DR: I was in the kitchen for a long time. After that, I moved up to the front, and I've been there ever since. I'm the face of the place. I work five shifts a week, and I wouldn't do anything else. Everybody thinks I'm the owner. I'm going to live my life out here. It's debauchery at best, but I've enjoyed it.
AC: Who does own the Crown?
DR: In 1987, [Billy and Susan Forrester] opened the Crown with Craig Steede and Richard Benning, who sadly passed away from cancer [in 2005]. We have his picture up there behind the bar. [The owners] have around 30 bars in various states. [The Forresters] opened Dog and Duck and Waterloo Brewing, and now they own Billy's on Burnet. My wife works there.

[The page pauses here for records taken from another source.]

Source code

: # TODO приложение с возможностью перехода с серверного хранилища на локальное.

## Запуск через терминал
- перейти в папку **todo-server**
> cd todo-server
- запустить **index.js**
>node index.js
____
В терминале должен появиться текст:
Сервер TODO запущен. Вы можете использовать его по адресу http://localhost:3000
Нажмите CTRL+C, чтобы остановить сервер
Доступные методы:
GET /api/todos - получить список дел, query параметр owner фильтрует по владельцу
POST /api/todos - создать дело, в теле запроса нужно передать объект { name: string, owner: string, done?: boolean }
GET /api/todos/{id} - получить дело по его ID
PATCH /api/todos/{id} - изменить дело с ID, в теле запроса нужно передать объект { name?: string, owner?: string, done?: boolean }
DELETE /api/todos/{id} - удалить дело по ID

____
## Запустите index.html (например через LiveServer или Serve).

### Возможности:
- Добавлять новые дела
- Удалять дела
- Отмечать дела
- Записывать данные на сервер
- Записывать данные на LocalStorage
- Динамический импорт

AC: What are you drinking?
DR: [Real Ale Brewing Company's] Swifty American Pale Ale. That's a 5-ounce glass. I've got responsibilities.
AC: Where are you from?
DR: Abilene, Texas, where men are men, and sheep are really nervous. I went to McMurray University there and studied music. I'm not really a religious person. They called me "the heathen." "Well here comes hellfire and brimstone." I had long hair back then, and the school made me cut it. I don't think you can do that legally! I left as soon as I graduated.
AC: First job in Austin?
DR: I already had a job picked out – suit, coat, tie, and I felt miserable about it. I stopped at the Thundercloud on 32nd and I saw [two guys] throwing a piece of bologna back and forth like a Frisbee. I thought, "They're having fun and making a living." I was with Thundercloud for around 10 years. [Co-founder John Meddaugh] would have me open up three or four Thunderclouds and train all the employees. It was an incredible experience, and I could play in bands.
AC: What kind of music?
DR: Rock, heavy metal. I've studied guitar all my life, but nobody wanted a lead guitar player when I moved here, so I had to play bass. There were more bars to play then – the Austin Outhouse, the Back Room. I was in one band, Marshall Dylan, that opened for Pantera. We felt like we were on top of the world. We were really on the anus of the world, dadgummit! So I just made the bar my stage. I've had enough rock & roll. I'll be a bar star.
AC: Has the clientele changed over the years?
DR: Not really. It's beautiful. I meet someone when they're 19, still growing and evolving. Twenty years later, they get married and come back with their little kids and take photographs where their first date was. It happens a lot, and it means the world to me. A lot of those kids have never left their little town, and you can feel all alone in a group of 50,000 people at college. You just bring them in here and nurture them.
AC: How has the Crown weathered COVID-19?
DR: No, we jumped through every hoop in the world so that people could have food and a beverage. We followed all the protocols, spaced apart the tables, and did just to-go orders for a while. People would call constantly to make sure that we're alright. We're an institution. We're still here, [neighbors Posse East and Clowndog Bikes] are still here, and we're here to stay.
AC: Do you still play?
DR: We have a studio at our house. My wife [Tricia Daniel] is an excellent drummer. She lived in London for years, and you could see her on MTV [with the band] Shark Taboo. Now she's a travel photographer. The best place we went lately was Turkey, before this cluster. [Pointing at bar speakers] Did I tell you I like AC/DC?